→ **GOAL OF THE EXERCISE**
Exact copy, no pictures: set down every entry below as written.

Records contained in a dataset

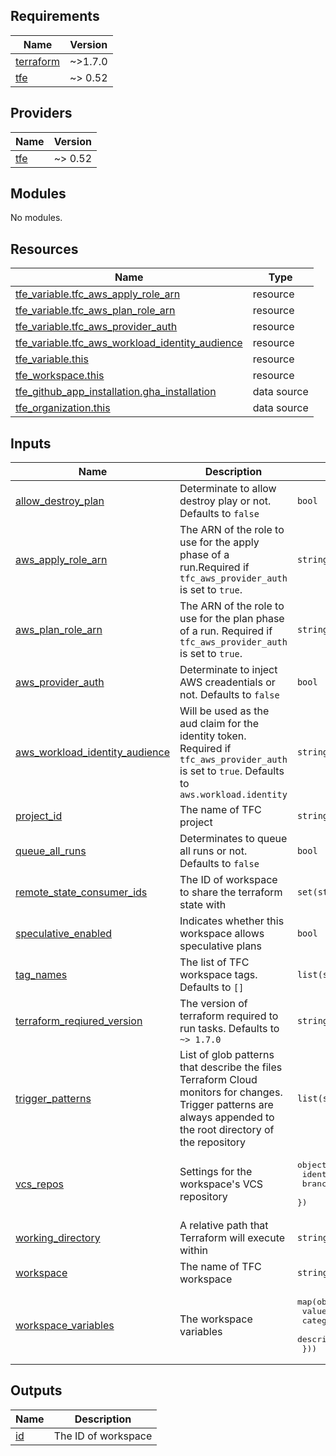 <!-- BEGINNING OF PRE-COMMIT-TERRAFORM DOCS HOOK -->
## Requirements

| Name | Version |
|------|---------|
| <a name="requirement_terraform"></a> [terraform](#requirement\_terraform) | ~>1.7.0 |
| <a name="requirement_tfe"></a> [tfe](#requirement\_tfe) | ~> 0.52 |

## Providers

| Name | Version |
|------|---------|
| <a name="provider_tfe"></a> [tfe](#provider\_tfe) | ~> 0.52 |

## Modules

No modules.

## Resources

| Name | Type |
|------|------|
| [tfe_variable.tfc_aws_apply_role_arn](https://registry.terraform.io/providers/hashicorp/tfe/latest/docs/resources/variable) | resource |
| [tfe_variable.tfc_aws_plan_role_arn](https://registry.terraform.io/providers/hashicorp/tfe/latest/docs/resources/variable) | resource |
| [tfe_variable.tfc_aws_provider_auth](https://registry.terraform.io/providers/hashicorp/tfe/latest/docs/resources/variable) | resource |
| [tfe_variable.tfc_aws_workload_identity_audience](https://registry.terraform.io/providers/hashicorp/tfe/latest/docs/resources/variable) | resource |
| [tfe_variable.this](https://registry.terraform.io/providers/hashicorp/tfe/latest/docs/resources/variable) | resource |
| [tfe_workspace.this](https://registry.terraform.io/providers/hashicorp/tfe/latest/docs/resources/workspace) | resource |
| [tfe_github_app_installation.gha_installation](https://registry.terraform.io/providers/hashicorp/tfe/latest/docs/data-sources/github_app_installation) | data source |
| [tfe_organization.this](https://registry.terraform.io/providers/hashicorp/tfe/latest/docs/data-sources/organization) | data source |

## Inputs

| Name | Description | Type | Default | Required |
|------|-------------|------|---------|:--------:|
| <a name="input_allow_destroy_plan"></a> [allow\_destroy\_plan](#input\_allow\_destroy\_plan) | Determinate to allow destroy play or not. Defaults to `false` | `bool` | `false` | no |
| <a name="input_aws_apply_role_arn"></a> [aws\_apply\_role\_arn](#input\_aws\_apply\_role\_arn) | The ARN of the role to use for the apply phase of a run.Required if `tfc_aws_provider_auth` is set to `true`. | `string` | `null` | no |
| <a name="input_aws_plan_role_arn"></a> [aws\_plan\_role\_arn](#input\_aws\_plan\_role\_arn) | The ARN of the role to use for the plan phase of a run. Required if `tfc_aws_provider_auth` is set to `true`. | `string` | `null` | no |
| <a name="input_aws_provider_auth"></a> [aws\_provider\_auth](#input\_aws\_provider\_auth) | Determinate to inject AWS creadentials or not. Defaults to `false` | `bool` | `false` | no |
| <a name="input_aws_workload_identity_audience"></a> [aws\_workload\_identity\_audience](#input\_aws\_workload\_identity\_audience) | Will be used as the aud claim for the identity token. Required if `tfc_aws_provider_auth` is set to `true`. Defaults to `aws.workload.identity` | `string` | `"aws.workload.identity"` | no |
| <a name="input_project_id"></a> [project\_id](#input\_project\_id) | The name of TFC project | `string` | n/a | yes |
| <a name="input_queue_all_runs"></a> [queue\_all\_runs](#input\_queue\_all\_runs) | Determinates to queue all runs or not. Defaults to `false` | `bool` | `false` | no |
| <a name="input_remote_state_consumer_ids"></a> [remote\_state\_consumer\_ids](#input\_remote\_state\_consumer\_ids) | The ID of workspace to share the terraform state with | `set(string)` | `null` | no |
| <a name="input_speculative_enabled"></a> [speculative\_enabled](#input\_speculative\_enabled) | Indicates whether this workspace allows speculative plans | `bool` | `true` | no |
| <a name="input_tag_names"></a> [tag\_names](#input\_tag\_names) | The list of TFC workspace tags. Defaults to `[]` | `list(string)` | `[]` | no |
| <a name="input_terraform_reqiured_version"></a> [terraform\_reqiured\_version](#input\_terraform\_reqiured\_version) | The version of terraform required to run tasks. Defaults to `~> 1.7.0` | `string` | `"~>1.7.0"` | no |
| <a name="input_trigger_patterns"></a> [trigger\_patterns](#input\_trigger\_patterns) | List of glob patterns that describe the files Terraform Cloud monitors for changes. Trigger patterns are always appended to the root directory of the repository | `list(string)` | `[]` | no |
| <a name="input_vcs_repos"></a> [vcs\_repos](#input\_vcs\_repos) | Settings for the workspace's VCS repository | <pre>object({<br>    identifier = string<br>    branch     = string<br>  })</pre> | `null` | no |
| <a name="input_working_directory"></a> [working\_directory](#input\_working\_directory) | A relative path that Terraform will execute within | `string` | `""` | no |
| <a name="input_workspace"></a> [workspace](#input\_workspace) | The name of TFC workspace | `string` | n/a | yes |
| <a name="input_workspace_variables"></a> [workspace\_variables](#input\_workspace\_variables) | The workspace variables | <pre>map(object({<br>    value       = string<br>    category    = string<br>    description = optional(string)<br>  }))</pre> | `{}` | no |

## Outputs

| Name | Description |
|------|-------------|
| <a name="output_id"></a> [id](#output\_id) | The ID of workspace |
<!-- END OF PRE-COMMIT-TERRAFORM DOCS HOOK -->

→ **THE COMPLETED TASK**
 <!-- BEGINNING OF PRE-COMMIT-TERRAFORM DOCS HOOK -->
## Requirements

| Name | Version |
|------|---------|
| <a name="requirement_terraform"></a> [terraform](#requirement\_terraform) | ~>1.7.0 |
| <a name="requirement_tfe"></a> [tfe](#requirement\_tfe) | ~> 0.52 |

## Providers

| Name | Version |
|------|---------|
| <a name="provider_tfe"></a> [tfe](#provider\_tfe) | ~> 0.52 |

## Modules

No modules.

## Resources

| Name | Type |
|------|------|
| [tfe_variable.tfc_aws_apply_role_arn](https://registry.terraform.io/providers/hashicorp/tfe/latest/docs/resources/variable) | resource |
| [tfe_variable.tfc_aws_plan_role_arn](https://registry.terraform.io/providers/hashicorp/tfe/latest/docs/resources/variable) | resource |
| [tfe_variable.tfc_aws_provider_auth](https://registry.terraform.io/providers/hashicorp/tfe/latest/docs/resources/variable) | resource |
| [tfe_variable.tfc_aws_workload_identity_audience](https://registry.terraform.io/providers/hashicorp/tfe/latest/docs/resources/variable) | resource |
| [tfe_variable.this](https://registry.terraform.io/providers/hashicorp/tfe/latest/docs/resources/variable) | resource |
| [tfe_workspace.this](https://registry.terraform.io/providers/hashicorp/tfe/latest/docs/resources/workspace) | resource |
| [tfe_github_app_installation.gha_installation](https://registry.terraform.io/providers/hashicorp/tfe/latest/docs/data-sources/github_app_installation) | data source |
| [tfe_organization.this](https://registry.terraform.io/providers/hashicorp/tfe/latest/docs/data-sources/organization) | data source |

## Inputs

| Name | Description | Type | Default | Required |
|------|-------------|------|---------|:--------:|
| <a name="input_allow_destroy_plan"></a> [allow\_destroy\_plan](#input\_allow\_destroy\_plan) | Determinate to allow destroy play or not. Defaults to `false` | `bool` | `false` | no |
| <a name="input_aws_apply_role_arn"></a> [aws\_apply\_role\_arn](#input\_aws\_apply\_role\_arn) | The ARN of the role to use for the apply phase of a run.Required if `tfc_aws_provider_auth` is set to `true`. | `string` | `null` | no |
| <a name="input_aws_plan_role_arn"></a> [aws\_plan\_role\_arn](#input\_aws\_plan\_role\_arn) | The ARN of the role to use for the plan phase of a run. Required if `tfc_aws_provider_auth` is set to `true`. | `string` | `null` | no |
| <a name="input_aws_provider_auth"></a> [aws\_provider\_auth](#input\_aws\_provider\_auth) | Determinate to inject AWS creadentials or not. Defaults to `false` | `bool` | `false` | no |
| <a name="input_aws_workload_identity_audience"></a> [aws\_workload\_identity\_audience](#input\_aws\_workload\_identity\_audience) | Will be used as the aud claim for the identity token. Required if `tfc_aws_provider_auth` is set to `true`. Defaults to `aws.workload.identity` | `string` | `"aws.workload.identity"` | no |
| <a name="input_project_id"></a> [project\_id](#input\_project\_id) | The name of TFC project | `string` | n/a | yes |
| <a name="input_queue_all_runs"></a> [queue\_all\_runs](#input\_queue\_all\_runs) | Determinates to queue all runs or not. Defaults to `false` | `bool` | `false` | no |
| <a name="input_remote_state_consumer_ids"></a> [remote\_state\_consumer\_ids](#input\_remote\_state\_consumer\_ids) | The ID of workspace to share the terraform state with | `set(string)` | `null` | no |
| <a name="input_speculative_enabled"></a> [speculative\_enabled](#input\_speculative\_enabled) | Indicates whether this workspace allows speculative plans | `bool` | `true` | no |
| <a name="input_tag_names"></a> [tag\_names](#input\_tag\_names) | The list of TFC workspace tags. Defaults to `[]` | `list(string)` | `[]` | no |
| <a name="input_terraform_reqiured_version"></a> [terraform\_reqiured\_version](#input\_terraform\_reqiured\_version) | The version of terraform required to run tasks. Defaults to `~> 1.7.0` | `string` | `"~>1.7.0"` | no |
| <a name="input_trigger_patterns"></a> [trigger\_patterns](#input\_trigger\_patterns) | List of glob patterns that describe the files Terraform Cloud monitors for changes. Trigger patterns are always appended to the root directory of the repository | `list(string)` | `[]` | no |
| <a name="input_vcs_repos"></a> [vcs\_repos](#input\_vcs\_repos) | Settings for the workspace's VCS repository | <pre>object({<br>    identifier = string<br>    branch     = string<br>  })</pre> | `null` | no |
| <a name="input_working_directory"></a> [working\_directory](#input\_working\_directory) | A relative path that Terraform will execute within | `string` | `""` | no |
| <a name="input_workspace"></a> [workspace](#input\_workspace) | The name of TFC workspace | `string` | n/a | yes |
| <a name="input_workspace_variables"></a> [workspace\_variables](#input\_workspace\_variables) | The workspace variables | <pre>map(object({<br>    value       = string<br>    category    = string<br>    description = optional(string)<br>  }))</pre> | `{}` | no |

## Outputs

| Name | Description |
|------|-------------|
| <a name="output_id"></a> [id](#output\_id) | The ID of workspace |
<!-- END OF PRE-COMMIT-TERRAFORM DOCS HOOK -->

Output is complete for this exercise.